▸ **Directions**: Go through the records and copy each line where the string "care" occurs.

Stored records:
[Start of section]

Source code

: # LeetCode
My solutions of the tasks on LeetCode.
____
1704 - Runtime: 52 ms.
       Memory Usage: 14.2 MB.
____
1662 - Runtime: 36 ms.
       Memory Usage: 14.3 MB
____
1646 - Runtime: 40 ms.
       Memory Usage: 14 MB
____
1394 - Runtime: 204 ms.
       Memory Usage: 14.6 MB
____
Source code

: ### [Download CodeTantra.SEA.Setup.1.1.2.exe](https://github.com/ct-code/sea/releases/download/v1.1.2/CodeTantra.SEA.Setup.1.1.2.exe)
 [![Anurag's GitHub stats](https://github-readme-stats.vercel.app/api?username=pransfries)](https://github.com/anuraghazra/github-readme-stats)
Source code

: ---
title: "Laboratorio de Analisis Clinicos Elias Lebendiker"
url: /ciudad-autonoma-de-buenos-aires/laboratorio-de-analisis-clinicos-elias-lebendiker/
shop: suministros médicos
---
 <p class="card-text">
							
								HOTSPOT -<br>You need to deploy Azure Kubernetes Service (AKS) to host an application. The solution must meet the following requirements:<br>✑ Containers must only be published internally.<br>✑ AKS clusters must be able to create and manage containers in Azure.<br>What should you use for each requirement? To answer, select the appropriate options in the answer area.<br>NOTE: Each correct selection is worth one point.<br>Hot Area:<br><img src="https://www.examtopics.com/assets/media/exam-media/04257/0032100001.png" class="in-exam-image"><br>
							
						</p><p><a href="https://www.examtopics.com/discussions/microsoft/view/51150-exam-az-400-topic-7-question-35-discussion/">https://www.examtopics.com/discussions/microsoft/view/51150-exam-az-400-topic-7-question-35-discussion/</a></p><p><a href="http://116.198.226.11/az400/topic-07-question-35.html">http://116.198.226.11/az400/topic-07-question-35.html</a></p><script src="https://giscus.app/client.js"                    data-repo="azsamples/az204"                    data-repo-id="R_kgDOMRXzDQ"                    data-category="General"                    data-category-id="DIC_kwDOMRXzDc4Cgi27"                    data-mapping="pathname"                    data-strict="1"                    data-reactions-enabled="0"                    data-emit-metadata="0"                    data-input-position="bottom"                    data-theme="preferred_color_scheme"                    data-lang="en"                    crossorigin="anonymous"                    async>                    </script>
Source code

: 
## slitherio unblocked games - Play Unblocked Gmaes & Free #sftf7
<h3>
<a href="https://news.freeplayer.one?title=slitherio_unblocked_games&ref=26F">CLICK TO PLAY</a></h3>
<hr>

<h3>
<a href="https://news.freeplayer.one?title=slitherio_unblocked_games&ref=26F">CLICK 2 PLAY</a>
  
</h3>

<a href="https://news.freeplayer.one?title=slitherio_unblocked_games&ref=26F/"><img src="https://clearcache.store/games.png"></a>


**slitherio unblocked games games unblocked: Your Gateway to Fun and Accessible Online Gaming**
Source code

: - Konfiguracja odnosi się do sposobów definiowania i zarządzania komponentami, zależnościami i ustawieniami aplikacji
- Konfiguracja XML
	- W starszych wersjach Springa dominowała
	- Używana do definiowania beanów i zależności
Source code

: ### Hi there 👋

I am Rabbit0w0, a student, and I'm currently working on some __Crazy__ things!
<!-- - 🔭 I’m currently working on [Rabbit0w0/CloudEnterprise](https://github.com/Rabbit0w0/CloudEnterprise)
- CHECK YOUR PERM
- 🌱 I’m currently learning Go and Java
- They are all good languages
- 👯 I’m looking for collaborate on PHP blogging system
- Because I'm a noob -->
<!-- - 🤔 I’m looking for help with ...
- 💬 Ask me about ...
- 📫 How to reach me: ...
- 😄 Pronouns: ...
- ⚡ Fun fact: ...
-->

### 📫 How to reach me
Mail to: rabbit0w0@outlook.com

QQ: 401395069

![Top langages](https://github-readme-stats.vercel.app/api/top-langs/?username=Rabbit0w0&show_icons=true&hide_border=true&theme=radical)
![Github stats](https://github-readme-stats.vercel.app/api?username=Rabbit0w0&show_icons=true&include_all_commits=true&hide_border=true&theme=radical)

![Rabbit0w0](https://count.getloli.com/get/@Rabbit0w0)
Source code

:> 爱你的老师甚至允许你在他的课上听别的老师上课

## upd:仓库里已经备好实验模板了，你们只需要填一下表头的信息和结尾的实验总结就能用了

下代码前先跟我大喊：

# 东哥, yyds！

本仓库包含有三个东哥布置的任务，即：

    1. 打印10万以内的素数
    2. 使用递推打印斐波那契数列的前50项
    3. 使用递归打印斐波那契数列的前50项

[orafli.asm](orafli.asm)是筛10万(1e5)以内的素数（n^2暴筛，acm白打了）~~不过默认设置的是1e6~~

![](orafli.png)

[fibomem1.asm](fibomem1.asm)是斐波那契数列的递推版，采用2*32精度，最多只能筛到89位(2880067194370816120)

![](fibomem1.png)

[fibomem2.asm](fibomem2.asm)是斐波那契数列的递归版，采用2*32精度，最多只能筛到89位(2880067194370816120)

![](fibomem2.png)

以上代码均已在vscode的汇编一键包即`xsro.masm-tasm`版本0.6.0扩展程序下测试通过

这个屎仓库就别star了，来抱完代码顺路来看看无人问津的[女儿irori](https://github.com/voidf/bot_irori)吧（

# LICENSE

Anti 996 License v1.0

[End of section]
[Start of section]

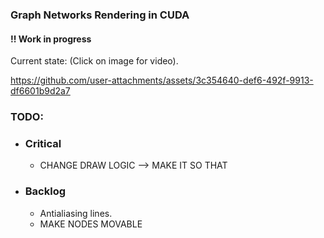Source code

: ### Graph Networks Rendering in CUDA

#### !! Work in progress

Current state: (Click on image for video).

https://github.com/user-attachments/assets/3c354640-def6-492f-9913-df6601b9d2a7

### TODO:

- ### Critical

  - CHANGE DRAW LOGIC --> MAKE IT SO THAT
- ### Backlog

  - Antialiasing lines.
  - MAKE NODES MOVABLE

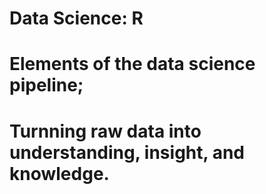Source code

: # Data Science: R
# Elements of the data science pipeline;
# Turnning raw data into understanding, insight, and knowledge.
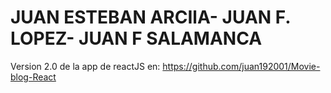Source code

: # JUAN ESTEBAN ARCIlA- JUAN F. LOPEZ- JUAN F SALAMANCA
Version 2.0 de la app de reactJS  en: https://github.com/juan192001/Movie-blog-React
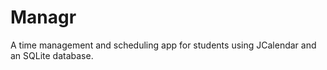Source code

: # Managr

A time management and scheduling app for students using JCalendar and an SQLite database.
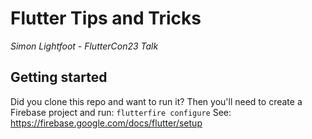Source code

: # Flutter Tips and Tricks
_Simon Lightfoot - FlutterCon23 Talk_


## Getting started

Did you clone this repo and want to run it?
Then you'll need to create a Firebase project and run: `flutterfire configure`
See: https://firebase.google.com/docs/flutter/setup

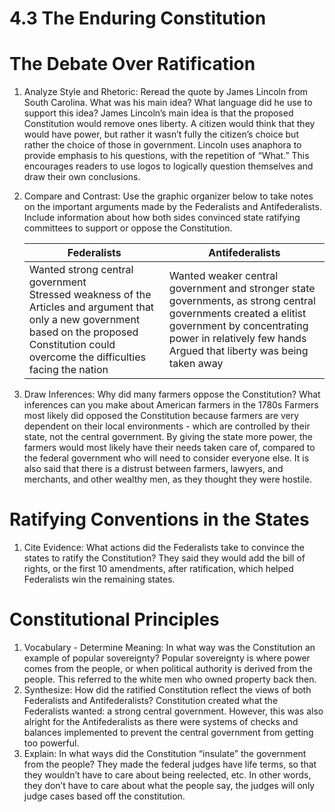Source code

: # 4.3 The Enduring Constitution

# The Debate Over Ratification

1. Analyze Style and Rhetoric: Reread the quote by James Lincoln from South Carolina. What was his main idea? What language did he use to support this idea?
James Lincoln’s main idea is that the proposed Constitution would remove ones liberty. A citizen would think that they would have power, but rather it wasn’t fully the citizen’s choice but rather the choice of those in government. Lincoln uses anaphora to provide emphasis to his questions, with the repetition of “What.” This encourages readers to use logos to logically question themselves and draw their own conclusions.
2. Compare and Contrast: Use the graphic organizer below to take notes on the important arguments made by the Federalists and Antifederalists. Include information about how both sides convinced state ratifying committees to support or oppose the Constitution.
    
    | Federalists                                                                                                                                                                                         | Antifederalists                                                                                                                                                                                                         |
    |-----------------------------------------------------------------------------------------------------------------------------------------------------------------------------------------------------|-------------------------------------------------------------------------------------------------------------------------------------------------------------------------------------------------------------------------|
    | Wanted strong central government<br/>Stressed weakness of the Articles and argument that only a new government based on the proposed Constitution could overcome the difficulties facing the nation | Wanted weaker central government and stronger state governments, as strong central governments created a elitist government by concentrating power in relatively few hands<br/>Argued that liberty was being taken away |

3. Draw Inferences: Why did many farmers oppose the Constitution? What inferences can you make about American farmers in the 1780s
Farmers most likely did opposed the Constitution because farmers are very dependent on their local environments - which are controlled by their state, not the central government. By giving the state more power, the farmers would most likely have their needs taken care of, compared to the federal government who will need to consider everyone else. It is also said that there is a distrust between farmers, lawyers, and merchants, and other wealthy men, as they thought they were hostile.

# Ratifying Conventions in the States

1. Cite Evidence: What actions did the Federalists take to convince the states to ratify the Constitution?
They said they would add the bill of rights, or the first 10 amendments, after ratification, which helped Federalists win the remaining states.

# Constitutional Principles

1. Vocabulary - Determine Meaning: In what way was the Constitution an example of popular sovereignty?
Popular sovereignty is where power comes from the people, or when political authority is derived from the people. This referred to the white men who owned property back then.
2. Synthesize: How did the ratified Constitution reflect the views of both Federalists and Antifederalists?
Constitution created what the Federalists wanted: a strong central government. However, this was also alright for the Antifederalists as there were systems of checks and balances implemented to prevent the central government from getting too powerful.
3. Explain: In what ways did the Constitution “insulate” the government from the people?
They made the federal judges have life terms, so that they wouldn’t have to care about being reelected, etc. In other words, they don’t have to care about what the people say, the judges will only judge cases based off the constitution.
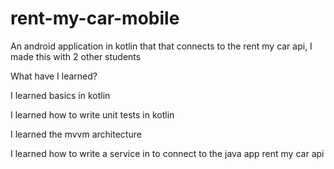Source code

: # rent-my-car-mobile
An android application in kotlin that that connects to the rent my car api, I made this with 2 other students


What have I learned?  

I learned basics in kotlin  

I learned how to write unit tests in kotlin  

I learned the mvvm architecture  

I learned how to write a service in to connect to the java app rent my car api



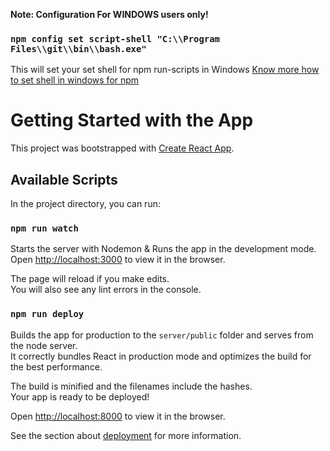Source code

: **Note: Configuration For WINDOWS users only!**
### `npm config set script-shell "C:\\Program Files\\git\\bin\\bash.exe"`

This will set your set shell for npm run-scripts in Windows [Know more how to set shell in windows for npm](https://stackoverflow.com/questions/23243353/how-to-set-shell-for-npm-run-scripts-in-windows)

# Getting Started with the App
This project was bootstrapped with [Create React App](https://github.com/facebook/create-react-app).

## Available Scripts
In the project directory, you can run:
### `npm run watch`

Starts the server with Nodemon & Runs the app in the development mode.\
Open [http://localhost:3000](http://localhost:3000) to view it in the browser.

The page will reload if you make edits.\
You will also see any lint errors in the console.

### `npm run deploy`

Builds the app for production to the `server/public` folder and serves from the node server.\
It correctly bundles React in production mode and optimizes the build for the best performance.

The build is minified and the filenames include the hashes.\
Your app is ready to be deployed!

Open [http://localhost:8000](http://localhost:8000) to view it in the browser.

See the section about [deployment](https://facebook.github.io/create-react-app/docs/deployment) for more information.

[End of section]

▸ **Exercise solution**:
Farmers most likely did opposed the Constitution because farmers are very dependent on their local environments - which are controlled by their state, not the central government. By giving the state more power, the farmers would most likely have their needs taken care of, compared to the federal government who will need to consider everyone else. It is also said that there is a distrust between farmers, lawyers, and merchants, and other wealthy men, as they thought they were hostile.
They made the federal judges have life terms, so that they wouldn’t have to care about being reelected, etc. In other words, they don’t have to care about what the people say, the judges will only judge cases based off the constitution.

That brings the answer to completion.